## Problem
Every line in the data below that holds "result" should be found and copied.

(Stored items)

———

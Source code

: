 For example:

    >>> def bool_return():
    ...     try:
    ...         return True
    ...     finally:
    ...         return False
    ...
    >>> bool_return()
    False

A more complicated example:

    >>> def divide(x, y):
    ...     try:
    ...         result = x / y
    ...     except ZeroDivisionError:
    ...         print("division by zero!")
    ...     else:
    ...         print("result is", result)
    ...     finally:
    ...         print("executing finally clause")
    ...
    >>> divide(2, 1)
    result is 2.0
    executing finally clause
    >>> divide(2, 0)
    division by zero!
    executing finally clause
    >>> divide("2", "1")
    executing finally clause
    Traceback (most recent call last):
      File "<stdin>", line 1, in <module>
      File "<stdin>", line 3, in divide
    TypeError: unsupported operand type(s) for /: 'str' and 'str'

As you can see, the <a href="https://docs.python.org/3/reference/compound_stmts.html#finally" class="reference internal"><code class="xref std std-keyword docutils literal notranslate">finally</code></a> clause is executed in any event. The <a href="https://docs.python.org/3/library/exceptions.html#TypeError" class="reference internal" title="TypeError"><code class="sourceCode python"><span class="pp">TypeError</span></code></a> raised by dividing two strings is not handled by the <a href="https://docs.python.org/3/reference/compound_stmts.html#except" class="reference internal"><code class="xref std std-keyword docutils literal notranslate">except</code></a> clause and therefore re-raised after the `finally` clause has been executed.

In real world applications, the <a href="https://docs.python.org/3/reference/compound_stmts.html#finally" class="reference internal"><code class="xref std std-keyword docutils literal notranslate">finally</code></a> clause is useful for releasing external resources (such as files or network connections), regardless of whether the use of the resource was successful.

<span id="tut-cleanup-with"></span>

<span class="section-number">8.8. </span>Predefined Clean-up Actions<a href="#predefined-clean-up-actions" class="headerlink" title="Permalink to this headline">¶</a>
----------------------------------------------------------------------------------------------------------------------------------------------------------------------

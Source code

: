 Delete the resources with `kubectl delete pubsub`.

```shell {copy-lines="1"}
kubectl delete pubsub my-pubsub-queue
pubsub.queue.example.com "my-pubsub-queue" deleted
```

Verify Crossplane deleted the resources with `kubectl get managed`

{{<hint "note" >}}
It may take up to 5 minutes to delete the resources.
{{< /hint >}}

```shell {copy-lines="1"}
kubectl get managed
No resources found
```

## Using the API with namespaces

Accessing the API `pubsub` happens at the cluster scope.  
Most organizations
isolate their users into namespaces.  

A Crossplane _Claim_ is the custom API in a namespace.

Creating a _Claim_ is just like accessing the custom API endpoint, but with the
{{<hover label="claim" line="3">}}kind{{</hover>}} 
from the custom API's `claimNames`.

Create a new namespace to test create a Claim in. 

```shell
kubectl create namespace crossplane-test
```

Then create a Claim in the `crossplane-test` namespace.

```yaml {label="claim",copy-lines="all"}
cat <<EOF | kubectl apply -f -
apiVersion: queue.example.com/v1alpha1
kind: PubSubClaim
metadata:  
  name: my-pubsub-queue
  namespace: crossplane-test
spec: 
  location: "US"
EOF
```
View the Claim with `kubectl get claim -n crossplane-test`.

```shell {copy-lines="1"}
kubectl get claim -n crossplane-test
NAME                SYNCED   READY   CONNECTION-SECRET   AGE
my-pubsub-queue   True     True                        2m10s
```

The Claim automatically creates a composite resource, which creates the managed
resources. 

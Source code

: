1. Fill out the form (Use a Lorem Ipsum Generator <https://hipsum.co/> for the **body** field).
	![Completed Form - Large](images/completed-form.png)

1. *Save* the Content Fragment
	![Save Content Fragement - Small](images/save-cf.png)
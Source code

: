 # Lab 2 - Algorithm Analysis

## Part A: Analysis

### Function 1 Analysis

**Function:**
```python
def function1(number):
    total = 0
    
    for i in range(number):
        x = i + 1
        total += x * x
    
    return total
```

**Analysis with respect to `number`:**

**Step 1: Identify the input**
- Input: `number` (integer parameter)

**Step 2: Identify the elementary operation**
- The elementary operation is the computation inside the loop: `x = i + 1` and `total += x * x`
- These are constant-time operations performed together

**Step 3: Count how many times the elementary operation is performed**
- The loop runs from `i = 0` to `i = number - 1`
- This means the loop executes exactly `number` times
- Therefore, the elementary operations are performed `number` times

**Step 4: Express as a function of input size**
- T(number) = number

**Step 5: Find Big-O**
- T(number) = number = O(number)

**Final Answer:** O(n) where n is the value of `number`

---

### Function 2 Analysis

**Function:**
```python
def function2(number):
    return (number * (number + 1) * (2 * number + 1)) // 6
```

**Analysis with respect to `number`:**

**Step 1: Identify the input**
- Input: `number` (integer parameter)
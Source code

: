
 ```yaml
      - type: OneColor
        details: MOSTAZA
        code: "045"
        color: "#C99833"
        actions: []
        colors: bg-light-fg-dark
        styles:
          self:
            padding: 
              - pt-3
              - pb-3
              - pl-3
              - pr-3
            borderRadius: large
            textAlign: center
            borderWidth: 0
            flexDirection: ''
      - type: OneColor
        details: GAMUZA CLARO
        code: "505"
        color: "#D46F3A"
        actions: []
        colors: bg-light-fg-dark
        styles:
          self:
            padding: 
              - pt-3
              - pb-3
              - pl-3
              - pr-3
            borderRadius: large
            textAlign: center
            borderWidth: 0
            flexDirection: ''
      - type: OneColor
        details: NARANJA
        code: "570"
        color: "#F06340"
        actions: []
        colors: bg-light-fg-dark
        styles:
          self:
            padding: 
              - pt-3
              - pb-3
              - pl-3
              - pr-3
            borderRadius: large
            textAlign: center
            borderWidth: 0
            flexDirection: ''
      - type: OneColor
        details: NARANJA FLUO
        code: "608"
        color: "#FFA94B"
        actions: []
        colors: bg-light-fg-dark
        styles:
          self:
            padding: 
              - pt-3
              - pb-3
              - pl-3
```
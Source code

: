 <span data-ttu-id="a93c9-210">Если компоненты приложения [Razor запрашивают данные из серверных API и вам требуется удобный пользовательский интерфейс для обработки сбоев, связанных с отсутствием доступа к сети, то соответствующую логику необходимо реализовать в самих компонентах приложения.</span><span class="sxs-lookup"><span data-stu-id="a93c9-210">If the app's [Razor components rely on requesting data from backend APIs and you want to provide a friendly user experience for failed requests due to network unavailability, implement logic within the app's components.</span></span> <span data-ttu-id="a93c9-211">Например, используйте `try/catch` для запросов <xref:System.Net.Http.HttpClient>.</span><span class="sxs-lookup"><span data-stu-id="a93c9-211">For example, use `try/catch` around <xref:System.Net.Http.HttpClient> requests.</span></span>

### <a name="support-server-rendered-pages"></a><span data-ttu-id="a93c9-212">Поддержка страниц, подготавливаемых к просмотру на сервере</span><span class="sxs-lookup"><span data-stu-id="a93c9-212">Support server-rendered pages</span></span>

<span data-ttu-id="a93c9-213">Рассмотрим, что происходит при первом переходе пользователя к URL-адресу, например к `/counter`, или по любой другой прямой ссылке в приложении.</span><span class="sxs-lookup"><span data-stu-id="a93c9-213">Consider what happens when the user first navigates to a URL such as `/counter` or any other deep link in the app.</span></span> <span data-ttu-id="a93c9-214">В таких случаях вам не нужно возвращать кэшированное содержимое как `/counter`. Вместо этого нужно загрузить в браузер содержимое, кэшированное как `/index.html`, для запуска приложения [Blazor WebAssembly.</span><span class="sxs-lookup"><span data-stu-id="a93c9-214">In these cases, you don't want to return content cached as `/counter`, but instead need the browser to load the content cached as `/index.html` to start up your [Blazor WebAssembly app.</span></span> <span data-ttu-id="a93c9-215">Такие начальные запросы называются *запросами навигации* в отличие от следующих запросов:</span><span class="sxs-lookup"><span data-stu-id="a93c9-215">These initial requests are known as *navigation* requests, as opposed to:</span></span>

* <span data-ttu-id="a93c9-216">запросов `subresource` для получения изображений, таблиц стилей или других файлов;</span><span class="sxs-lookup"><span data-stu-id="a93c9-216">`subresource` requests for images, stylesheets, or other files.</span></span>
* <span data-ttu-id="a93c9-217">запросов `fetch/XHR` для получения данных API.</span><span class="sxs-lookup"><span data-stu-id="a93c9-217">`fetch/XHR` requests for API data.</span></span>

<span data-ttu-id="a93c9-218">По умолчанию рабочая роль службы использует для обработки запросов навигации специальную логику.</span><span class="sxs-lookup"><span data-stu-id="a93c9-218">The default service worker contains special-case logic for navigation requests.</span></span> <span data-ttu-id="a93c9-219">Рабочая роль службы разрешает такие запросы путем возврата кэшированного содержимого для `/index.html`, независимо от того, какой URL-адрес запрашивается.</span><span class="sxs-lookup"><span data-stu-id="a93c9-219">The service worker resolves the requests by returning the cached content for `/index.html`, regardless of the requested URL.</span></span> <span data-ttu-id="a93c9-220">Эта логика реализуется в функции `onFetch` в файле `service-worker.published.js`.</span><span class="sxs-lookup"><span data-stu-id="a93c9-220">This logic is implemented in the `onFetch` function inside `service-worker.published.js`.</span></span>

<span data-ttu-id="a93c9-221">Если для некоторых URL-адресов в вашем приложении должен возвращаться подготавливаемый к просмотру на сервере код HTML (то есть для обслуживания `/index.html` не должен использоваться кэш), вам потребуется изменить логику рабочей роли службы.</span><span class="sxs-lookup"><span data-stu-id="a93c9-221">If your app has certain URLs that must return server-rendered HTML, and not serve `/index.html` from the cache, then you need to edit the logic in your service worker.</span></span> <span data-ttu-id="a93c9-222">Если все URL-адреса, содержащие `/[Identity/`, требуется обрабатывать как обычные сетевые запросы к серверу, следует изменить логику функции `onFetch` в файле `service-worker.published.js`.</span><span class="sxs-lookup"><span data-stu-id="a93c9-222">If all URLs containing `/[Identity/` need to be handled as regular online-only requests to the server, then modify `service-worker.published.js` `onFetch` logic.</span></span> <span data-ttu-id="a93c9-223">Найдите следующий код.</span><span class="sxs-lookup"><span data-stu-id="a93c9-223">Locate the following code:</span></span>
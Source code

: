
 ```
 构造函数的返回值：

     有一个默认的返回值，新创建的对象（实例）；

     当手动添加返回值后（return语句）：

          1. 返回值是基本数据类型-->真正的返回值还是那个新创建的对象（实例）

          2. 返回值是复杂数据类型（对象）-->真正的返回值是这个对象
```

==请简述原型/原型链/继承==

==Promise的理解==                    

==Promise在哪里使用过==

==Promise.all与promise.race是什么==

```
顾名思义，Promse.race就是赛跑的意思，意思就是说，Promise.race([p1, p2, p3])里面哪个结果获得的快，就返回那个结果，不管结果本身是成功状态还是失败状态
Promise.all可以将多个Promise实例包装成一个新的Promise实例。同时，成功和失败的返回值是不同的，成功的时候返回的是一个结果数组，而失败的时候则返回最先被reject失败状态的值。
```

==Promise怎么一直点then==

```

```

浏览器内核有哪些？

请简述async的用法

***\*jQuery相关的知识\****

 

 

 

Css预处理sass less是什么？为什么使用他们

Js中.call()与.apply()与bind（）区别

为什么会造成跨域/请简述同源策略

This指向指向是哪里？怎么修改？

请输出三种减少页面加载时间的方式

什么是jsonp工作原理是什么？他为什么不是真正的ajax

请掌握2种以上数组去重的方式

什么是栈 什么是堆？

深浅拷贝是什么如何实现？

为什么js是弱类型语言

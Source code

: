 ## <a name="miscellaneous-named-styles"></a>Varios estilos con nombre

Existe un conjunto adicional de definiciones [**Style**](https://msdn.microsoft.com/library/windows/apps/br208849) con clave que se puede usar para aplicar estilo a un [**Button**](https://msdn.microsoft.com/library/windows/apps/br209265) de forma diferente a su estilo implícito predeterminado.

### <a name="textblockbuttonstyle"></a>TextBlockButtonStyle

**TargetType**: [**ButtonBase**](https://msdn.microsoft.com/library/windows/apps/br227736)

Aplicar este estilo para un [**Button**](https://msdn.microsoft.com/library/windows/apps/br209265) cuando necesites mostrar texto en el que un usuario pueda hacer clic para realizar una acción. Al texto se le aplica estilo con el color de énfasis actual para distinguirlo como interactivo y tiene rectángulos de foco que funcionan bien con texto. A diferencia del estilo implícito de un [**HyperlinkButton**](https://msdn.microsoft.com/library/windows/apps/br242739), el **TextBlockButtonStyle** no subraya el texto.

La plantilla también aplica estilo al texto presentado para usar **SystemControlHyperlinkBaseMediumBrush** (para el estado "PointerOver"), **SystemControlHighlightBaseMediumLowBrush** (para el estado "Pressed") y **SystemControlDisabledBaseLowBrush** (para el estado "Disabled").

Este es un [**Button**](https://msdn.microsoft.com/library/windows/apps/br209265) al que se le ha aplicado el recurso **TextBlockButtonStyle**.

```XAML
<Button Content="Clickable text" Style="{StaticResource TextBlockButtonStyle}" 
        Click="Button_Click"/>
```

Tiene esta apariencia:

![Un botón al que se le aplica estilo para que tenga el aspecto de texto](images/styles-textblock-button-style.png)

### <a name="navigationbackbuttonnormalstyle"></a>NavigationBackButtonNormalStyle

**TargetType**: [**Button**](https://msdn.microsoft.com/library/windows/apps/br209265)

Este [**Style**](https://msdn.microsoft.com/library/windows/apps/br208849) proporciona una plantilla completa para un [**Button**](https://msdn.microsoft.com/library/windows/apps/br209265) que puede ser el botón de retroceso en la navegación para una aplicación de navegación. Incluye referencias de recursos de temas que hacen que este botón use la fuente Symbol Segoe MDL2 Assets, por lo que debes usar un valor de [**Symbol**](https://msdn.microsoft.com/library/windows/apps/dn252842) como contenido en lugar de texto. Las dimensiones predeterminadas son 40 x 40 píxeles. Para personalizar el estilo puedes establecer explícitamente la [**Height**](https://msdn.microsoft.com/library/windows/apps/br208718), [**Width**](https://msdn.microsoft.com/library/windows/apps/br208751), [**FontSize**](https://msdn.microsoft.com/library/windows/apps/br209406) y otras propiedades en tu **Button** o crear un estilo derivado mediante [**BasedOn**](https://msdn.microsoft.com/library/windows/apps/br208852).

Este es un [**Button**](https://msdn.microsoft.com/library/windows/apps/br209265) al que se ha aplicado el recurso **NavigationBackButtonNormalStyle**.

———

## Your response
    ...         result = x / y
    ...         print("result is", result)
    result is 2.0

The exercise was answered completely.